**WHAT IS NEEDED:**
Every line of the records below that holds the word "必为关节点" should be copied out.

##############################

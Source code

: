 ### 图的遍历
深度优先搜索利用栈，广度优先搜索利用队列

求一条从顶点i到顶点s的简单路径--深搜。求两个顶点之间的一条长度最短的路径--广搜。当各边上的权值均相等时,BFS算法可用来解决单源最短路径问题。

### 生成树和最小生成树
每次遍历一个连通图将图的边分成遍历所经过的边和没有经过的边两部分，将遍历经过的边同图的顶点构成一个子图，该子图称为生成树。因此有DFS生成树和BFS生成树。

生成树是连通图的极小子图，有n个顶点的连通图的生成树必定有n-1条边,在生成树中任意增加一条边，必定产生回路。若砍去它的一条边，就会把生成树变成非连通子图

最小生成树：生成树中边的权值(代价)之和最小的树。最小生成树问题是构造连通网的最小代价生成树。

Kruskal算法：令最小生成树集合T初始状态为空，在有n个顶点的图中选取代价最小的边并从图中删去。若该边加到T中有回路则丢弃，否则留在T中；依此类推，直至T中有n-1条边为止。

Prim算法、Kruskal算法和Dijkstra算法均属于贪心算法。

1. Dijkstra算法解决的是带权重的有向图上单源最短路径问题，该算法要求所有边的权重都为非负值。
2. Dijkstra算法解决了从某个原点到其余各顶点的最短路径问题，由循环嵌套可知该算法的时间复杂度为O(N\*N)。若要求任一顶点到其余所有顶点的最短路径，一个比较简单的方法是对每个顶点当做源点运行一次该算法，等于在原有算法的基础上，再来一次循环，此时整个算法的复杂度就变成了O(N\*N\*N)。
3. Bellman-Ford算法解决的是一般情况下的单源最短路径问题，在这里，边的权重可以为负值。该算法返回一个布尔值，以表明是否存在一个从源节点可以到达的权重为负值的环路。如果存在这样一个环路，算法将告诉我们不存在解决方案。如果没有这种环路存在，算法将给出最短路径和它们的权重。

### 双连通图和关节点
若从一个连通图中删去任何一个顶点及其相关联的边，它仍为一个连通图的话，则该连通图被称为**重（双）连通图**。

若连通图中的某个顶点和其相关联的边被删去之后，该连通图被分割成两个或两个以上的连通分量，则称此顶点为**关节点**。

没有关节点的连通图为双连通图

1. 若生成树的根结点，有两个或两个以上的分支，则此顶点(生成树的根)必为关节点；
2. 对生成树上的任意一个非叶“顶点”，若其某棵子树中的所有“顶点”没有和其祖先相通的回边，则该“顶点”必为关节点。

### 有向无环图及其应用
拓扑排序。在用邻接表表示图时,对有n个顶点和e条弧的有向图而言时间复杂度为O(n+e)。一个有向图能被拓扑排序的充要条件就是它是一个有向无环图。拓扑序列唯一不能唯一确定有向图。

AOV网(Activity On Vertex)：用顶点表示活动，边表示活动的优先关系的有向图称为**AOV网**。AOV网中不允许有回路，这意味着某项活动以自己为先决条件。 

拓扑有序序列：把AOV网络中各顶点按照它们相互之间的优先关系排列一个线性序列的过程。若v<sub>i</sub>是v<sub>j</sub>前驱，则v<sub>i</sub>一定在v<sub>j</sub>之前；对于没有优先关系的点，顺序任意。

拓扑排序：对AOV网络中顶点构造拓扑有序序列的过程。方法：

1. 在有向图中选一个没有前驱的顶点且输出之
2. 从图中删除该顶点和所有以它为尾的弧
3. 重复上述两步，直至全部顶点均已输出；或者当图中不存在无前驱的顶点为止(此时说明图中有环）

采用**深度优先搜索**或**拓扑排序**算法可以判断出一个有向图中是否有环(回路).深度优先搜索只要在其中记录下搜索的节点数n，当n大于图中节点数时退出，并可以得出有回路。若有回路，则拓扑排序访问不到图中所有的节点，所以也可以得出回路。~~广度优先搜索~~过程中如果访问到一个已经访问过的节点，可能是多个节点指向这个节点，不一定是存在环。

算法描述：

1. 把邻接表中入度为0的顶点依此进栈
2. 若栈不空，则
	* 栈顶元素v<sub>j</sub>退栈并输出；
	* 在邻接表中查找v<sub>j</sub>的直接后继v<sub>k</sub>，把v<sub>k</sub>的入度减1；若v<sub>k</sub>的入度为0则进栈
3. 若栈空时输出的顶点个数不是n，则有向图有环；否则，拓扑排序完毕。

##############################

**ANSWER SECTION:**
1. 若生成树的根结点，有两个或两个以上的分支，则此顶点(生成树的根)必为关节点；
2. 对生成树上的任意一个非叶“顶点”，若其某棵子树中的所有“顶点”没有和其祖先相通的回边，则该“顶点”必为关节点。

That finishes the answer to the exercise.